WHAT THE EXERCISE ASKS:
Output every entry exactly as written, but omit the pictures.

TASK INPUTS:
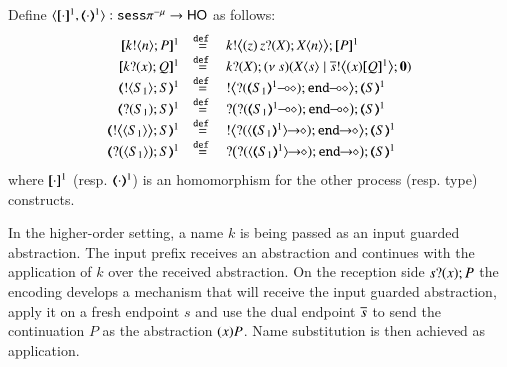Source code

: \begin{definition}
    Define $\encod{\cdot}{\cdot}{1}: \sespnr \to \HO$  as follows:
\[
	\begin{array}{rcl}
		\pmap{\bout{k}{n} P}{1}	&\defeq&	\bbout{k}{ \abs{z}{\,\binp{z}{X} \appl{X}{n}} } \pmap{P}{1} \\
		\pmap{\binp{k}{x} Q}{1}	&\defeq&	\binp{k}{X} \newsp{s}{\appl{X}{s} \Par \bbout{\dual{s}}{\abs{x} \pmap{Q}{1}} \inact} \\
		\tmap{\btout{S_1} {S} }{1}	&\defeq&	\bbtout{\lhot{\btinp{\lhot{\tmap{S_1}{1}}}\tinact}} \tmap{S}{1}  \\
		\tmap{\btinp{S_1} S }{1}	&\defeq&	\bbtinp{\lhot{\btinp{\lhot{\tmap{S_1}{1}}}\tinact}} \tmap{S}{1} \\
		\tmap{\bbtout{\chtype{S_1}} {S} }{1}	&\defeq&	\bbtout{\shot{\btinp{\shot{\chtype{\tmap{S_1}{1}}}}\tinact}} \tmap{S}{1}  \\
		\tmap{\bbtinp{\chtype{S_1}} {S} }{1}	&\defeq&	\bbtinp{\shot{\btinp{\shot{\chtype{\tmap{S_1}{1}}}}\tinact}} \tmap{S}{1} 
	\end{array}
\]
where $[\!\![\cdot]\!\!]^1$ (resp. $(\!\!\langle\cdot\rangle\!\!)^1$) is an 
homomorphism for the other process (resp. type) constructs.
\end{definition}

In the higher-order setting, a name $k$ is being passed as an input
guarded abstraction. The input prefix receives an abstraction and
continues with the application of $k$ over the received abstraction.
On the reception side $s ? (x) ; P$ 
the encoding develops a mechanism that will receive
the input guarded abstraction, apply it on a fresh endpoint $s$ and use
the dual endpoint $\overline{s}$ to send the continuation $P$ as the abstraction
$(x)P$. Name substitution is then achieved as application.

YOUR SOLUTION:
Source code

: \begin{definition}
    Define $\encod{\cdot}{\cdot}{1}: \sespnr \to \HO$  as follows:
\[
	\begin{array}{rcl}
		\pmap{\bout{k}{n} P}{1}	&\defeq&	\bbout{k}{ \abs{z}{\,\binp{z}{X} \appl{X}{n}} } \pmap{P}{1} \\
		\pmap{\binp{k}{x} Q}{1}	&\defeq&	\binp{k}{X} \newsp{s}{\appl{X}{s} \Par \bbout{\dual{s}}{\abs{x} \pmap{Q}{1}} \inact} \\
		\tmap{\btout{S_1} {S} }{1}	&\defeq&	\bbtout{\lhot{\btinp{\lhot{\tmap{S_1}{1}}}\tinact}} \tmap{S}{1}  \\
		\tmap{\btinp{S_1} S }{1}	&\defeq&	\bbtinp{\lhot{\btinp{\lhot{\tmap{S_1}{1}}}\tinact}} \tmap{S}{1} \\
		\tmap{\bbtout{\chtype{S_1}} {S} }{1}	&\defeq&	\bbtout{\shot{\btinp{\shot{\chtype{\tmap{S_1}{1}}}}\tinact}} \tmap{S}{1}  \\
		\tmap{\bbtinp{\chtype{S_1}} {S} }{1}	&\defeq&	\bbtinp{\shot{\btinp{\shot{\chtype{\tmap{S_1}{1}}}}\tinact}} \tmap{S}{1} 
	\end{array}
\]
where $[\!\![\cdot]\!\!]^1$ (resp. $(\!\!\langle\cdot\rangle\!\!)^1$) is an 
homomorphism for the other process (resp. type) constructs.
\end{definition}

In the higher-order setting, a name $k$ is being passed as an input
guarded abstraction. The input prefix receives an abstraction and
continues with the application of $k$ over the received abstraction.
On the reception side $s ? (x) ; P$ 
the encoding develops a mechanism that will receive
the input guarded abstraction, apply it on a fresh endpoint $s$ and use
the dual endpoint $\overline{s}$ to send the continuation $P$ as the abstraction
$(x)P$. Name substitution is then achieved as application.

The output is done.